Un des engagements pris dans la stratégie de compétitivité climatique est de corriger le prix de référence de la tarification du carbone industriel, qui sert à établir le prix plancher des systèmes provinciaux. On promet également de renforcer le filet de sécurité pour les provinces qui n’atteignent pas le seuil du modèle. De plus, le gouvernement établira une trajectoire de tarification du carbone s’étendant sur plusieurs décennies pour mettre l’industrie canadienne sur la voie de la carboneutralité.
Toutes ces promesses sont positives, mais les détails auront une importance capitale. Ils détermineront si la politique aura les effets escomptés, autant pour les émissions que pour la compétitivité du Canada.
Soulignons aussi l’engagement à achever la réglementation sur le méthane pétrogazier, pour remplir la promesse de longue date de réduire ces émissions néfastes de 75 % au cours des cinq prochaines années. Le Canada a déjà énormément progressé en la matière et ces réductions d’émissions à moindre coût donnent l’occasion à des entreprises canadiennes novatrices de mener la charge.

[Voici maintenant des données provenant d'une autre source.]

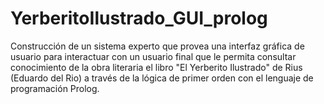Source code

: # YerberitoIlustrado_GUI_prolog
Construcción de un sistema experto que provea una interfaz gráfica de usuario para interactuar con un usuario final que le permita consultar conocimiento de la obra literaria el libro "El Yerberito Ilustrado" de Rius (Eduardo del Rio) a través de la lógica de primer orden con el lenguaje de programación Prolog.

La stratégie reconnaît également la nécessité d’accroître significativement l’investissement dans le réseau électrique canadien. Le gouvernement promet de mettre en place sous peu le crédit d’impôt à l’investissement pour les technologies propres, et il réaffirme son engagement en ce qui concerne le Règlement sur l’électricité propre. Il confirme son intention d’achever la taxonomie nationale des investissements climatiques pour le secteur financier d’ici la fin de 2026. Et il réserve deux milliards de dollars pour un Fonds souverain pour les minéraux critiques qui effectuera des investissements dans des projets et des entreprises du secteur des minéraux critiques, notamment des investissements en capitaux propres, des garanties de prêt et des accords d’écoulement. Ces outils de partage des risques stimuleront l’investissement du secteur privé dans les projets canadiens afin de profiter d’importants débouchés pendant la transition énergétique mondiale.
Il n’y a rien de nouveau dans la stratégie concernant la norme sur la disponibilité des véhicules électriques, mais une annonce devrait suivre « au cours des semaines à venir ». Il n’y a pratiquement rien non plus à propos de l’adaptation climatique. Pourtant, les investissements dans l’adaptation ne sont pas du luxe : il sera crucial de moderniser les infrastructures en fonction des conditions météorologiques extrêmes pour éviter des milliards de dollars en perturbations du commerce et autres répercussions économiques. Cela devrait être un élément principal de toute stratégie de compétitivité climatique.
On me demande souvent mon opinion sur les progrès du nouveau gouvernement dans le dossier des changements climatiques. Je réponds honnêtement que « je garde espoir, mais que ma patience s’amenuise ». Maintenant que le gouvernement a déclaré ses intentions en la matière, il est temps de passer à l’action!